風の刃を避けて叩き落とし、接近して殴りつける。
またキツネ憑きの姿が掻き消えた。
「なるほど、そういうことか」
「ナニガ ワカッタト イウノダ」
「お前が知る必要はない!」
言い返してやったぜ!
「ナマイキナ!」
「お前もな」
竜巻が起こる。料理やら食器やらを巻き上げ、俺に迫る。
全身に魔力で強化し突っ込む。
竜巻を突っ切り、キツネ憑きに肉薄する。
「ナッ!?」
「お前との遊びはそろそろ終わらせる。もう飽きた」
「クッ」
殴ると、その姿が掻き消える。
だが、毎回逃げ切れると思うなよ。
「ふんっ!」
「グギャッ!?」
どうやったかは分からないが、掻き消えたのは風魔法だ。キツネ憑きの姿をその場にいるかのように見せているが、ヤツはそこにいない。

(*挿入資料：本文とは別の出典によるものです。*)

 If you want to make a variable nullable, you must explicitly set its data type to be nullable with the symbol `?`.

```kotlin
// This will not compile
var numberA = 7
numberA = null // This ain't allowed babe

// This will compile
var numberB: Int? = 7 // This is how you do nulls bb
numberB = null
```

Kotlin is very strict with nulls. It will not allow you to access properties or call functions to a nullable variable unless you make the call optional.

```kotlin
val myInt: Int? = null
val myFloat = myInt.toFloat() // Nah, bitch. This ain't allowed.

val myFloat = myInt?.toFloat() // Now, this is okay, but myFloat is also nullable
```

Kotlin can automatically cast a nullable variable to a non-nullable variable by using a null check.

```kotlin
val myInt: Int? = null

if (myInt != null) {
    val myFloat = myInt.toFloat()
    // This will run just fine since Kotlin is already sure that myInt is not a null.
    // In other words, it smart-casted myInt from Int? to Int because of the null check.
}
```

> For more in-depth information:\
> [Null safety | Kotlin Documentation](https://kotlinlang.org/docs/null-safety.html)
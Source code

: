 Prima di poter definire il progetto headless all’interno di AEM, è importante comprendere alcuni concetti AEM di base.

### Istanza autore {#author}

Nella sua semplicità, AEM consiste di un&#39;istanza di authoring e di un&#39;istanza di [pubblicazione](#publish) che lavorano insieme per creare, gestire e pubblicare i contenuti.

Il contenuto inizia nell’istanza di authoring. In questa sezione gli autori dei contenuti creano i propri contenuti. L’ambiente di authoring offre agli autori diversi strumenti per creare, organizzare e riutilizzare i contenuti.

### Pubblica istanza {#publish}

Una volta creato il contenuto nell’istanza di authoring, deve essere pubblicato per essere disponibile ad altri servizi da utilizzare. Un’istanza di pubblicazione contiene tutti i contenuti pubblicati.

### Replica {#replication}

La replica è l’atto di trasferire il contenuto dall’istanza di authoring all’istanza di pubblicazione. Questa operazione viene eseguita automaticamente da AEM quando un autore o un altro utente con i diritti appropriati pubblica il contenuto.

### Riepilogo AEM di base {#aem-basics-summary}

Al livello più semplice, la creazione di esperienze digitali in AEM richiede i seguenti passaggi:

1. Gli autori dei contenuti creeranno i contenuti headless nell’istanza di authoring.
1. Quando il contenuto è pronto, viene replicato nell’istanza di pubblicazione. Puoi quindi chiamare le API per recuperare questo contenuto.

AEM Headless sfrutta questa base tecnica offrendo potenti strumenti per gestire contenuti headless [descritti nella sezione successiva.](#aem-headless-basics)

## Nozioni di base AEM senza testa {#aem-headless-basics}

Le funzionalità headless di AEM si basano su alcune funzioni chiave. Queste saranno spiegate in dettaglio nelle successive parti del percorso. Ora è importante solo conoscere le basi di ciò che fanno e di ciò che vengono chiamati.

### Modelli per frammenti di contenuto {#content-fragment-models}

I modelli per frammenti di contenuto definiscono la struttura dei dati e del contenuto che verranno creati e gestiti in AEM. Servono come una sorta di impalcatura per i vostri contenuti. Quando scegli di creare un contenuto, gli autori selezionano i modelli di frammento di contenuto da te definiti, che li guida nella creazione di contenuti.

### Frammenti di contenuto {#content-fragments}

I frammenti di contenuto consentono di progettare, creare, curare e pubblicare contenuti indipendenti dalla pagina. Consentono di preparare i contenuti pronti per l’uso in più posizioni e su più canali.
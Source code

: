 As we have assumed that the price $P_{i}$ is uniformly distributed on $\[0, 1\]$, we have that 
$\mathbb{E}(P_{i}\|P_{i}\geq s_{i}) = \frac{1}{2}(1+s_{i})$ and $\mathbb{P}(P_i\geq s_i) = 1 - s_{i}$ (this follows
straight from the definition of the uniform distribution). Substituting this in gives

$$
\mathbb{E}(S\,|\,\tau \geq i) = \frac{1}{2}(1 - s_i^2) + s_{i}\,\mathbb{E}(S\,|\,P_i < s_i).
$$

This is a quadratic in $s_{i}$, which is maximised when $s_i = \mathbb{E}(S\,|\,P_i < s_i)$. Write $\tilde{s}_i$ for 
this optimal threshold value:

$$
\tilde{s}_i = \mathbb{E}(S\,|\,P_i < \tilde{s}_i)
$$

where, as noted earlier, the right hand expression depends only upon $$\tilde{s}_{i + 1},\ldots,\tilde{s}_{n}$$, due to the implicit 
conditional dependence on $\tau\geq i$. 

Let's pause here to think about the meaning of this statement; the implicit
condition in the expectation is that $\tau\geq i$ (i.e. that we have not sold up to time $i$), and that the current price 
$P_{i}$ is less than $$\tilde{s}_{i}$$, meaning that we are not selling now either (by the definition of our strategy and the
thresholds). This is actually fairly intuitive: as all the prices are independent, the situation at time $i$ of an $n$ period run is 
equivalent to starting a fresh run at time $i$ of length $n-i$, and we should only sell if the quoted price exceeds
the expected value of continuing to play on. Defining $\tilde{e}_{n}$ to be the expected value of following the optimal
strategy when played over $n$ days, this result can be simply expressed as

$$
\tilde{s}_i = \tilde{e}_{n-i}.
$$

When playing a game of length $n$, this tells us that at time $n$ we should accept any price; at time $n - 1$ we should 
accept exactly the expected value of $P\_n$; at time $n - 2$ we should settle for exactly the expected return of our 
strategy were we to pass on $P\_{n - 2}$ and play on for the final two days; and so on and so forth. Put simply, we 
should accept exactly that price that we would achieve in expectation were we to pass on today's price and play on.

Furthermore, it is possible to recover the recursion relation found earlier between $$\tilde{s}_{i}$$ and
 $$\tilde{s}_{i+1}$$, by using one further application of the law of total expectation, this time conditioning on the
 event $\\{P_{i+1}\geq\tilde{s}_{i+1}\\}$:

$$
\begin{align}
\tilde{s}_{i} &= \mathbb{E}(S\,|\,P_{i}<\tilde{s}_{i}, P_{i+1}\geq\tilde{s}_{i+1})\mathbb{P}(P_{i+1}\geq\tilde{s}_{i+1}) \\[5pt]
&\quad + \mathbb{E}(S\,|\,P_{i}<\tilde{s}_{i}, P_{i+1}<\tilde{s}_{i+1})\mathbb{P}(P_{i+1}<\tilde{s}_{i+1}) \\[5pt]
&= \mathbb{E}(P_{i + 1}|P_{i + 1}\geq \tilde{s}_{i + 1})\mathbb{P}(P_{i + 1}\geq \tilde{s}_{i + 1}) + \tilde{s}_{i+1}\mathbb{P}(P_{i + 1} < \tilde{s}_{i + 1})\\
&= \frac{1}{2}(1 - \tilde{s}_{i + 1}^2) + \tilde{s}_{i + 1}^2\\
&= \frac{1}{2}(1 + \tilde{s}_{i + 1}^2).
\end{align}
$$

キツネ憑きが正妻であった時は魔力を感知できなかったが、今はどれだけ消そうとしても微弱な魔力が漏れ出ているぜ。
俺の真後ろに現れ、俺の金棒で殴られたキツネ憑きは壁に激突。壁が崩れてしまった……。俺、修理代出さないからな!?
「グゥッ ナンデ ナンダト イウノダ……」
「それよりなんで俺に怒りを向けてるわけ?」
一瞬でキツネ憑きの前に移動し、その胸に金棒を押し当てる。
「オマエノ セイデ コノオンナノ ジソンシンガ キズツイタ」
「はぁ? 俺、こんなオバサン知らないんだけど?」
前回きた時の正妻は、体調が悪いと面会することはなかった。
リリルダがいたので治そうかと提案したけど、断られた。
たしかにダルバーヌやバーダンは滅ぼすことになったが、それはそいつらの選択の結果だ。俺を恨むのはお門違いというものだ。